-- Problem description --
Your answer should repeat every line of the records below in which the word "istanze" appears.

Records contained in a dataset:
+===+
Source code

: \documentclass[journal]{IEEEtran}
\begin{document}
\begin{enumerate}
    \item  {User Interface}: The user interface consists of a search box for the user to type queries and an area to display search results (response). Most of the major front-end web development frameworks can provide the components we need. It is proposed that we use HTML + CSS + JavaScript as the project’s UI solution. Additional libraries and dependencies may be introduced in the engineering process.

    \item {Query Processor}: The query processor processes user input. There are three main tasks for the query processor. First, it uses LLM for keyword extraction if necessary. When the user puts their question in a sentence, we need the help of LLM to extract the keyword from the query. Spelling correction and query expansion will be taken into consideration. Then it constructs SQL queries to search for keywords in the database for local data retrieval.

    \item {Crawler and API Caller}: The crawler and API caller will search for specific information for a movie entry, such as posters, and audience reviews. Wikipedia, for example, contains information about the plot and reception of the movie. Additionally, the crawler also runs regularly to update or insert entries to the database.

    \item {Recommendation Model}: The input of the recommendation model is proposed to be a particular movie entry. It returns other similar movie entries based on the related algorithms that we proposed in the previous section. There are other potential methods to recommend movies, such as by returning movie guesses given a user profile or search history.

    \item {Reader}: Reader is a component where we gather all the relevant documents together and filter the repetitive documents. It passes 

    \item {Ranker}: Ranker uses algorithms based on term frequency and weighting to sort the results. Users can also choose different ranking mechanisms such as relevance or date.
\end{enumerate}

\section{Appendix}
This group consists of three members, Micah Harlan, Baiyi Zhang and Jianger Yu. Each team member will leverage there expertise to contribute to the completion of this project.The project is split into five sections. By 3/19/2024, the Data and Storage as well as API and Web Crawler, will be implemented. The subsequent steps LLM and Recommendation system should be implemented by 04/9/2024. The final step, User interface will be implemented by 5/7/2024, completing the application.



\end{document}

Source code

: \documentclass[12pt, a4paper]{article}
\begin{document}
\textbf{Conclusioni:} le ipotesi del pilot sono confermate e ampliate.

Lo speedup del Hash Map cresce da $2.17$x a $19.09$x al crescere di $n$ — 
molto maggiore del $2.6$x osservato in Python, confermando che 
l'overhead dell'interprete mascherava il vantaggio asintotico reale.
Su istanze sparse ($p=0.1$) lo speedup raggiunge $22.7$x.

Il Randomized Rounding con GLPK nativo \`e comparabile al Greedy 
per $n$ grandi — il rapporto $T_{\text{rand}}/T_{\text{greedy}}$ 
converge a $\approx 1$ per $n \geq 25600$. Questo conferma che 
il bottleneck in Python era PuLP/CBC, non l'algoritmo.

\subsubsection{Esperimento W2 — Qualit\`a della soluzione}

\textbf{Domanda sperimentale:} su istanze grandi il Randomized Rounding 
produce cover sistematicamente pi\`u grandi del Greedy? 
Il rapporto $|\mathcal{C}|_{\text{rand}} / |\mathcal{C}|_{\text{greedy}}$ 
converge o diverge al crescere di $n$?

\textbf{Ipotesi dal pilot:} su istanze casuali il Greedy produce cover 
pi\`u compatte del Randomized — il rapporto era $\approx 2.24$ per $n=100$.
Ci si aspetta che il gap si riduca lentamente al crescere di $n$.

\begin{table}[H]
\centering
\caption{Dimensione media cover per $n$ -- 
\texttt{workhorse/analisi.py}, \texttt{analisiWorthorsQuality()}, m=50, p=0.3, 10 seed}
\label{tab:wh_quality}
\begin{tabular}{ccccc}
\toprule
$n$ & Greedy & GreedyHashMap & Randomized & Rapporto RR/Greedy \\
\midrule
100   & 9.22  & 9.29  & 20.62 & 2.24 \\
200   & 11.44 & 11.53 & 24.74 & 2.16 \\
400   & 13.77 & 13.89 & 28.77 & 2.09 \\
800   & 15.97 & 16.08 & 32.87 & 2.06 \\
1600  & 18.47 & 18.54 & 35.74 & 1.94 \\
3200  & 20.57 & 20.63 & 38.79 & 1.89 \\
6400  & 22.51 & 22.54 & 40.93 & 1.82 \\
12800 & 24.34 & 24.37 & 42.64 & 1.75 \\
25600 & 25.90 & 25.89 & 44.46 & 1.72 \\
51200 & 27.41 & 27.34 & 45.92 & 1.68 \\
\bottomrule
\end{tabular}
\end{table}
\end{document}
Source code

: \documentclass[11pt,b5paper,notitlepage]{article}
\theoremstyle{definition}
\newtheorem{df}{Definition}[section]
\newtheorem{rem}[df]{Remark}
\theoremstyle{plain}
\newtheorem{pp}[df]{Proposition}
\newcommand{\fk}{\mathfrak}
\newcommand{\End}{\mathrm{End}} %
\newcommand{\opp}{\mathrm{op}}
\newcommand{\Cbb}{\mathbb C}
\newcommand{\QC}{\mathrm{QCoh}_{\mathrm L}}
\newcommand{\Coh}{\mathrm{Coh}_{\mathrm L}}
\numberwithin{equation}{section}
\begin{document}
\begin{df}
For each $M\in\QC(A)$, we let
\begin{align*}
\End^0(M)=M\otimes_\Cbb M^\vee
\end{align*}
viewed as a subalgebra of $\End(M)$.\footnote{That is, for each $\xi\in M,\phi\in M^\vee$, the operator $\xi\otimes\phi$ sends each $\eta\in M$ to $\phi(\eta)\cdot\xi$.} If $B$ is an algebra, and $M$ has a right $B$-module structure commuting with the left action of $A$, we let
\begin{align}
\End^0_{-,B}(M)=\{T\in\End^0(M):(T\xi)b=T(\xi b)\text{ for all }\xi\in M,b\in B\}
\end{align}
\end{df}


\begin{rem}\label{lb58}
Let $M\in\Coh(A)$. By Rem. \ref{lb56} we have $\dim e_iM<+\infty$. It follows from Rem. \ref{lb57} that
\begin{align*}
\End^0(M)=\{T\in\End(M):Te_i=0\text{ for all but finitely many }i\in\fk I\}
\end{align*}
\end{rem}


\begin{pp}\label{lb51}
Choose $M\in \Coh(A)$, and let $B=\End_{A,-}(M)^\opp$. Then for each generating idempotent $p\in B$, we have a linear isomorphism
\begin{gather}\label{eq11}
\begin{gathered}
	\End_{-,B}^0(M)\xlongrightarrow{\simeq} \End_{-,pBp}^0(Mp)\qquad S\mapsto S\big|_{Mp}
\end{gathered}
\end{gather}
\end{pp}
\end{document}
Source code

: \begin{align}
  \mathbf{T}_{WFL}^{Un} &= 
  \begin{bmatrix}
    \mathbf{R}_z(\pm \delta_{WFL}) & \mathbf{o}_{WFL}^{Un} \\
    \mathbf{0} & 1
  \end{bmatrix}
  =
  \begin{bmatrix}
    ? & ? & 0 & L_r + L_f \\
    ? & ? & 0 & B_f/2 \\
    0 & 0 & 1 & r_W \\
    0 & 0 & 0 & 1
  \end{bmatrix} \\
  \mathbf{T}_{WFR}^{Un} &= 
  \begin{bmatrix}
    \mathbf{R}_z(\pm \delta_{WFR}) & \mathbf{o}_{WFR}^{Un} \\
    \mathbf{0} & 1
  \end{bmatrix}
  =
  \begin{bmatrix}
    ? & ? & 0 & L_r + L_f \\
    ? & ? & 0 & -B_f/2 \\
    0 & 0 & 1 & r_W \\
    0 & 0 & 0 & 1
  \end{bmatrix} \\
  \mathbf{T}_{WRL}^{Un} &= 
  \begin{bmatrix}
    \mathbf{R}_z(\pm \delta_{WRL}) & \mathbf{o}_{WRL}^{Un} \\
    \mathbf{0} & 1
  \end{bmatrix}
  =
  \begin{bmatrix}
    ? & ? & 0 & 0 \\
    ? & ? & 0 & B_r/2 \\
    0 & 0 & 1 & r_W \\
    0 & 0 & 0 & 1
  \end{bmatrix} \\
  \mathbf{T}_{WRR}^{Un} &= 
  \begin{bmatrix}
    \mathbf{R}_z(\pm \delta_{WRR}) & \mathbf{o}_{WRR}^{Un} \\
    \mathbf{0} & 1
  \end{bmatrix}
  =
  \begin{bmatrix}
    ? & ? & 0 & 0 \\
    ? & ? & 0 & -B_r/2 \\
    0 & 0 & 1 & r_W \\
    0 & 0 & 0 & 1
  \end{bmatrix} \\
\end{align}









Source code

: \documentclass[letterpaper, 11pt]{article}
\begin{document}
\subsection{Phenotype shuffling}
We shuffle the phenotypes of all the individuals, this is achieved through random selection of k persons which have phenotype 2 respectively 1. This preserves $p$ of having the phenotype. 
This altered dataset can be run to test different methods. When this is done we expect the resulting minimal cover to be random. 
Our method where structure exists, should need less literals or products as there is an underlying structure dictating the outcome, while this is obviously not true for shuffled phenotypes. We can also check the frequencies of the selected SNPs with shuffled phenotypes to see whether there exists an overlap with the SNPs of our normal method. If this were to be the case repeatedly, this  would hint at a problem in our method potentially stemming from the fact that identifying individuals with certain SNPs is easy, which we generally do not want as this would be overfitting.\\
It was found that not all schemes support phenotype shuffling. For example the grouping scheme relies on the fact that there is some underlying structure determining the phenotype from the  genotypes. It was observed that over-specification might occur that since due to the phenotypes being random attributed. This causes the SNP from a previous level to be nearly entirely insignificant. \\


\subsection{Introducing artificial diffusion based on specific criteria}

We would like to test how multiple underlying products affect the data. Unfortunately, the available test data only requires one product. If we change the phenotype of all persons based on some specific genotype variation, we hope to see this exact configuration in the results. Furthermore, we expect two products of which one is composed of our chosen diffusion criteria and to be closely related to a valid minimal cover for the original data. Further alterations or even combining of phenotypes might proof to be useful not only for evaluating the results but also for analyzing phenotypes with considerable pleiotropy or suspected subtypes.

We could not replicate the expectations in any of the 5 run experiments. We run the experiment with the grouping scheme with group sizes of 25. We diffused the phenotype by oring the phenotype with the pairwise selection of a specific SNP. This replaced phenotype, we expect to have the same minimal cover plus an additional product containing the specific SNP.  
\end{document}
+===+
-- Completed task --
Su istanze sparse ($p=0.1$) lo speedup raggiunge $22.7$x.
\textbf{Domanda sperimentale:} su istanze grandi il Randomized Rounding 
\textbf{Ipotesi dal pilot:} su istanze casuali il Greedy produce cover 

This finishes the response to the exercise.